*How to complete this task*. Pick out every line in the data below that holds "interacting".

Dataset items:
•••••
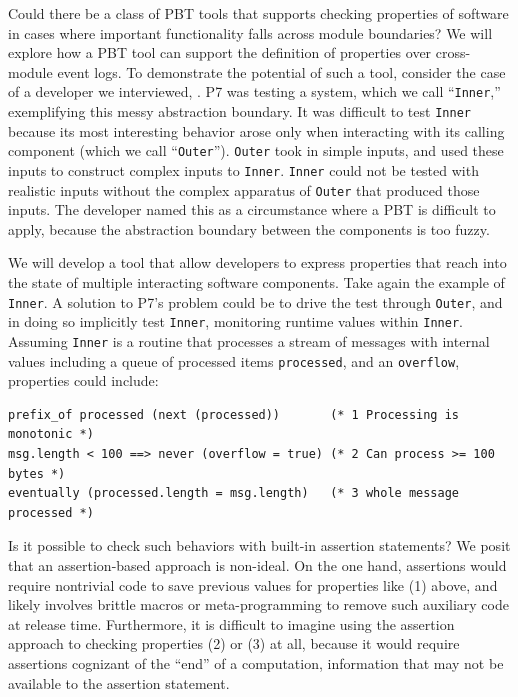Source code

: Could there be a class of PBT tools that supports checking properties of
software in cases where important functionality falls across module boundaries?
We will explore how a PBT tool can support the definition of properties over
cross-module event logs. To demonstrate the potential of such a tool, consider
the case of a developer we interviewed, . P7 was testing
a system, which we call ``\lstinline{Inner},'' exemplifying this messy
abstraction
boundary. It was difficult to test \lstinline{Inner} because
its most interesting behavior arose only when interacting with its calling
component (which we call ``\lstinline{Outer}'').
\lstinline{Outer} took in simple inputs, and used these inputs to construct
complex inputs to \lstinline{Inner}. \lstinline{Inner} could not be tested with
realistic inputs without the complex apparatus of \lstinline{Outer} that
produced those inputs. The developer named this as a circumstance where a
PBT is difficult to apply, because the abstraction boundary between the
components is too fuzzy.

We will develop a tool that allow developers to express properties that reach
into the state of multiple interacting software components. Take again the
example of \lstinline{Inner}. A solution to P7's problem could be to drive the
test through \lstinline{Outer}, and in doing so implicitly test
\lstinline{Inner}, monitoring runtime values within \lstinline{Inner}. Assuming
\lstinline{Inner} is a routine that processes a stream of messages with internal
values including a queue of processed items \lstinline{processed}, and an
\lstinline{overflow}, properties could include:

\begin{lstlisting}
prefix_of processed (next (processed))       (* 1 Processing is monotonic *)
msg.length < 100 ==> never (overflow = true) (* 2 Can process >= 100 bytes *)
eventually (processed.length = msg.length)   (* 3 whole message processed *)
\end{lstlisting}

Is it possible to check such behaviors with built-in assertion statements? We
posit that an assertion-based approach is non-ideal. On the one hand, assertions
would require nontrivial code to save previous values for properties like (1)
above, and likely involves brittle macros or meta-programming to remove such
auxiliary code at release time. Furthermore, it is difficult to imagine using
the assertion approach to checking properties (2) or (3) at all, because it
would require assertions cognizant of the ``end'' of a computation, information
that may not be available to the assertion statement.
•••••
*Written solution*.
its most interesting behavior arose only when interacting with its calling
into the state of multiple interacting software components. Take again the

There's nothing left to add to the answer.